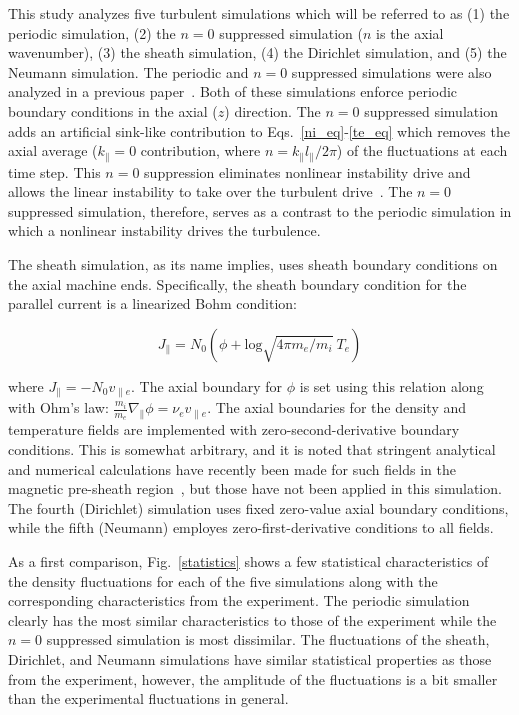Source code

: \documentclass[showpacs,preprintnumbers,amsmath,amssymb,superscriptaddress,aip]{revtex4-1}
\def\beq{\begin{equation}}
\def\eeq{\end{equation}}
\def\para{\parallel}
\def\grad{\nabla}
\newcommand{\gradpar}{\grad_\parallel}
\newcommand{\vpe}{v_{\parallel e}}
\newcommand{\nue}{\nu_{e}}
\newcommand{\fmie}{\frac{m_i}{m_e}}
\begin{document}
This study analyzes five turbulent simulations which will be referred to as (1) the periodic simulation, (2) the $n=0$ suppressed simulation ($n$ is the axial wavenumber), 
(3) the sheath simulation, (4) the Dirichlet simulation,
and (5) the Neumann simulation.
The periodic and $n=0$ suppressed simulations were also analyzed in a previous paper~\cite{friedman2012b}. Both of these simulations enforce periodic boundary conditions in the axial ($z$)
direction. The $n=0$ suppressed simulation adds an artificial sink-like contribution to Eqs.~\ref{ni_eq}-\ref{te_eq} which removes the axial average 
($k_\parallel = 0$ contribution, where $n = k_\para l_\para /2 \pi$) of the fluctuations at each time step. This $n=0$ suppression eliminates nonlinear instability drive and allows
the linear instability to take over the turbulent drive~\cite{friedman2012b}. The $n=0$ suppressed simulation, therefore, serves as a contrast to the periodic simulation in which a nonlinear instability
drives the turbulence.
  
The sheath simulation, as its name implies, uses sheath boundary conditions on the axial machine ends. Specifically, the sheath boundary
condition for the parallel current is a linearized Bohm condition:

\beq
\label{sheath_bndry}
J_\para = N_0 (\phi + \text{log} \sqrt{4 \pi m_e/m_i} \ T_e) 
\eeq

where $J_\para = - N_0 \vpe$. The axial boundary for $\phi$ is set using this relation along with Ohm's law: $ \fmie \gradpar \phi = \nue \vpe$. 
The axial boundaries for the density and temperature fields are implemented with zero-second-derivative boundary conditions. This is somewhat arbitrary, and it is noted
that stringent analytical and numerical calculations have recently been made for such fields in the magnetic pre-sheath region~\cite{loizu2012}, but those have not been applied in this simulation.
The fourth (Dirichlet) simulation uses fixed zero-value axial boundary conditions, while the fifth (Neumann) employes zero-first-derivative conditions to all fields.

As a first comparison, Fig.~\ref{statistics} shows a few statistical characteristics of the density fluctuations for each of the five simulations along with the corresponding
characteristics from the experiment. The periodic simulation clearly has the most similar characteristics to those of the experiment while the $n=0$ suppressed simulation is most dissimilar.
The fluctuations of the sheath, Dirichlet, and Neumann simulations have similar statistical properties as those from the experiment, however, 
the amplitude of the fluctuations is a bit smaller than the experimental fluctuations in general.
\end{document}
..............................
### WORK REQUEST
Write out the data word for word, with every picture dropped.

### EXERCISE ANSWER
Source code

: \documentclass[showpacs,preprintnumbers,amsmath,amssymb,superscriptaddress,aip]{revtex4-1}
\def\beq{\begin{equation}}
\def\eeq{\end{equation}}
\def\para{\parallel}
\def\grad{\nabla}
\newcommand{\gradpar}{\grad_\parallel}
\newcommand{\vpe}{v_{\parallel e}}
\newcommand{\nue}{\nu_{e}}
\newcommand{\fmie}{\frac{m_i}{m_e}}
\begin{document}
This study analyzes five turbulent simulations which will be referred to as (1) the periodic simulation, (2) the $n=0$ suppressed simulation ($n$ is the axial wavenumber), 
(3) the sheath simulation, (4) the Dirichlet simulation,
and (5) the Neumann simulation.
The periodic and $n=0$ suppressed simulations were also analyzed in a previous paper~\cite{friedman2012b}. Both of these simulations enforce periodic boundary conditions in the axial ($z$)
direction. The $n=0$ suppressed simulation adds an artificial sink-like contribution to Eqs.~\ref{ni_eq}-\ref{te_eq} which removes the axial average 
($k_\parallel = 0$ contribution, where $n = k_\para l_\para /2 \pi$) of the fluctuations at each time step. This $n=0$ suppression eliminates nonlinear instability drive and allows
the linear instability to take over the turbulent drive~\cite{friedman2012b}. The $n=0$ suppressed simulation, therefore, serves as a contrast to the periodic simulation in which a nonlinear instability
drives the turbulence.
  
The sheath simulation, as its name implies, uses sheath boundary conditions on the axial machine ends. Specifically, the sheath boundary
condition for the parallel current is a linearized Bohm condition:

\beq
\label{sheath_bndry}
J_\para = N_0 (\phi + \text{log} \sqrt{4 \pi m_e/m_i} \ T_e) 
\eeq

where $J_\para = - N_0 \vpe$. The axial boundary for $\phi$ is set using this relation along with Ohm's law: $ \fmie \gradpar \phi = \nue \vpe$. 
The axial boundaries for the density and temperature fields are implemented with zero-second-derivative boundary conditions. This is somewhat arbitrary, and it is noted
that stringent analytical and numerical calculations have recently been made for such fields in the magnetic pre-sheath region~\cite{loizu2012}, but those have not been applied in this simulation.
The fourth (Dirichlet) simulation uses fixed zero-value axial boundary conditions, while the fifth (Neumann) employes zero-first-derivative conditions to all fields.

As a first comparison, Fig.~\ref{statistics} shows a few statistical characteristics of the density fluctuations for each of the five simulations along with the corresponding
characteristics from the experiment. The periodic simulation clearly has the most similar characteristics to those of the experiment while the $n=0$ suppressed simulation is most dissimilar.
The fluctuations of the sheath, Dirichlet, and Neumann simulations have similar statistical properties as those from the experiment, however, 
the amplitude of the fluctuations is a bit smaller than the experimental fluctuations in general.
\end{document}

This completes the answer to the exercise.